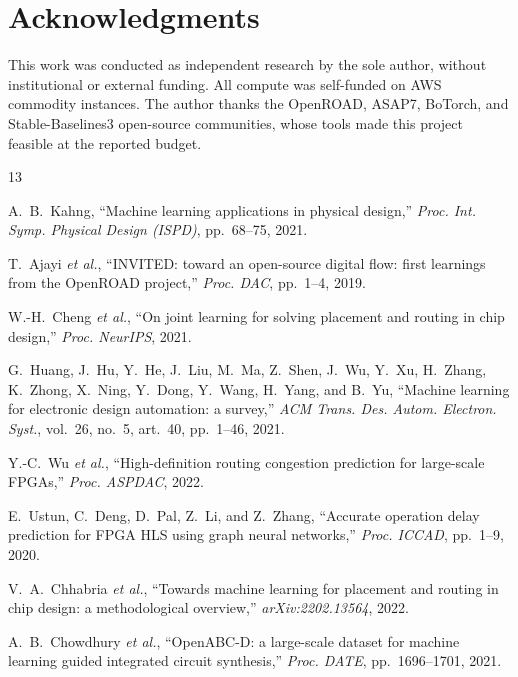 \documentclass[conference]{IEEEtran}
\begin{document}
\section*{Acknowledgments}

This work was conducted as independent research by the sole author,
without institutional or external funding. All compute was self-funded
on AWS commodity instances. The author thanks the OpenROAD, ASAP7,
BoTorch, and Stable-Baselines3 open-source communities, whose tools
made this project feasible at the reported budget.


\begin{thebibliography}{13}

A.~B.~Kahng, ``Machine learning applications in physical design,''
\textit{Proc. Int. Symp. Physical Design (ISPD)}, pp.~68--75, 2021.

T.~Ajayi \textit{et al.}, ``INVITED: toward an open-source digital flow:
first learnings from the OpenROAD project,''
\textit{Proc. DAC}, pp.~1--4, 2019.

W.-H.~Cheng \textit{et al.}, ``On joint learning for solving placement and
routing in chip design,'' \textit{Proc. NeurIPS}, 2021.

G.~Huang, J.~Hu, Y.~He, J.~Liu, M.~Ma, Z.~Shen, J.~Wu, Y.~Xu,
H.~Zhang, K.~Zhong, X.~Ning, Y.~Dong, Y.~Wang, H.~Yang, and B.~Yu,
``Machine learning for electronic design automation: a survey,''
\textit{ACM Trans. Des. Autom. Electron. Syst.},
vol.~26, no.~5, art.~40, pp.~1--46, 2021.

Y.-C.~Wu \textit{et al.}, ``High-definition routing congestion prediction
for large-scale FPGAs,'' \textit{Proc. ASPDAC}, 2022.

E.~Ustun, C.~Deng, D.~Pal, Z.~Li, and Z.~Zhang,
``Accurate operation delay prediction for FPGA HLS using graph neural
networks,'' \textit{Proc. ICCAD}, pp.~1--9, 2020.

V.~A.~Chhabria \textit{et al.}, ``Towards machine learning for placement
and routing in chip design: a methodological overview,''
\textit{arXiv:2202.13564}, 2022.

A.~B.~Chowdhury \textit{et al.}, ``OpenABC-D: a large-scale dataset for
machine learning guided integrated circuit synthesis,''
\textit{Proc. DATE}, pp.~1696--1701, 2021.


\end{thebibliography}
\end{document}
..........
WORK ORDER: Across the entries above, how many lines include "source"? State only that number.

RESULT OF THIS EXERCISE: 2